[Hardware] display registers (was: RISC42 history)

Tue Oct 9 22:40:15 UTC 2007

Klaus D. Witzel wrote:
> > ... With agressive inlining, however, highly optimized
> > methods will need to access more registers.
> 
> I've thought over this for [howmany?] years now, time again. It is perhaps  
> possible to introduce inlineable blocks which don't need much more  
> register space. Access to outer scope could be done similiar to what the  
> B5xxx did with her display registers. And it is well known that that lad  
> runs perfectly with just 4 display registers (and only very large sisters  
> of her had surplus, $$ expensive display registers). The concept at work  
> here is D[ll] with ll=the current scope level (in our case the inlined  
> material's data). D[ll] points to D[ll-1], etc, (in our case to whom it  
> was inlined), from which data registers can be loaded. What do you think?

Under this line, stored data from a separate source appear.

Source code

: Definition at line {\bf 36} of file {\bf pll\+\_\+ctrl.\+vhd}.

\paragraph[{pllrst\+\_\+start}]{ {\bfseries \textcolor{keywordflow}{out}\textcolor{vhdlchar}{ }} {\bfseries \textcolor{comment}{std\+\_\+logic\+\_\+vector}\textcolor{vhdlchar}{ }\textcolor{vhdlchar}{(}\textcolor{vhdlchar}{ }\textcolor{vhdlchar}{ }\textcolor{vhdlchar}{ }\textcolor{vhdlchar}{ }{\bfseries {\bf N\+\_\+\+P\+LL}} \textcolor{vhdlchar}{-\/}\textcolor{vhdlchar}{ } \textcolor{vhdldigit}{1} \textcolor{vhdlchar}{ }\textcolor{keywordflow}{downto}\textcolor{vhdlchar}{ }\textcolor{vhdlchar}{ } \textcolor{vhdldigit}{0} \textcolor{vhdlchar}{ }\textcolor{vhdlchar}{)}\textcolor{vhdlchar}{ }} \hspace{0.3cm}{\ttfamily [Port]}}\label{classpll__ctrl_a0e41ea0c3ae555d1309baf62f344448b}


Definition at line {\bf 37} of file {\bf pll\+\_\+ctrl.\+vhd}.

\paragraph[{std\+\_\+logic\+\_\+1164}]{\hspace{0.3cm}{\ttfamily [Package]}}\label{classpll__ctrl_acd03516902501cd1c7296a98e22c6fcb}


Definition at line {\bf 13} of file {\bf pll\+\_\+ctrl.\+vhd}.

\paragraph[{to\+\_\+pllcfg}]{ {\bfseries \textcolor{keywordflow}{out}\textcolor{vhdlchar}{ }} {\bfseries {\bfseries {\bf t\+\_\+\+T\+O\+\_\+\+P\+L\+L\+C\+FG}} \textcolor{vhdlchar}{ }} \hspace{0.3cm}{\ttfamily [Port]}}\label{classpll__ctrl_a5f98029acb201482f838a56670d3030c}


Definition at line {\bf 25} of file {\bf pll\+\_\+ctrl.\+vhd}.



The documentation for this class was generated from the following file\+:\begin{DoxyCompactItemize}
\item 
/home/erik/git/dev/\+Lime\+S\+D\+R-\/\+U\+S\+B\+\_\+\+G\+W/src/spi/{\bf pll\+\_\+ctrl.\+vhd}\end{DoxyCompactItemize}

I suppose that by now you won't be exactly shocked if I say that I have
already done that in one of my projects? The 16 bit processor named
"Oliver" started out as a small variation on Chuck Moore's MISC Forth
processor. The instruction set was essentially the same (simple stack
machine with five bit opcodes) but it had an extra register named
"SELF". All addresses, including the PC, were relative to this register
and besides the normal call instruction there was a version that would
pop the top of the data stack into SELF. Calls saved the previous value
of SELF along with PC into the return stack, and returns naturally
restored both registers.

The details are not important, but in 2002 my clients observed that
Forth seemed a bit hard to learn while the Smalltalk I was using for my
main project would be learned by children. So they asked if I couldn't
do their project in Smalltalk too. Initially I said it wasn't possible:
the FPGA I was using for their machine only had 15 thousand gates to
keep the product really cheap (under $20) while I planned to use a 300
thousand gate FPGA for the children's computer (in contrast, my current
design uses an FPGA with 1.5 million gates!).

But after thinking about this for a month or so I saw that the only
thing missing for the OO Forth processor to run Smalltalk was some kind
of support for blocks. So I added two groups of 8 registers each which
could be efficiently saved to/reloaded from memory. The first few
registers in a group would be used exactly as display registers. So for
a block three levels deep loaded into group A, you would have the local
variables in A2 to A7 while A0 pointed to the group with the next
lexical level and A1 to the group in the level beyond that (normally the
home method). The group B registers are a scratch pad for non local
variables, so to access something in external lexical scopes you load it
into B (one instruction - it will first save the previous contents if
these were dirty) if it is not already there (the compiler is keeping
track) and just use it. I know this is more explict that the display
registers in a Burroughs machine, but it is a good fit for a MISC.

For the stack processor in Plurion I could address as many registers as
I liked using the prefix instructions to increase the operand field of
any other instruction. So the above scheme was replaced by mapping
higher lexical levels at 64 register intervals. Registers 0 to 63
(normally only 0 to 7 actually exist - you need to explicitly allocate
more in groups of 8 if you want them) are the local variables, 64 to 128
(64 to 71, most likely) are the variables in the next lexical level, 129
to 193 the second level and so on.

-- Jecel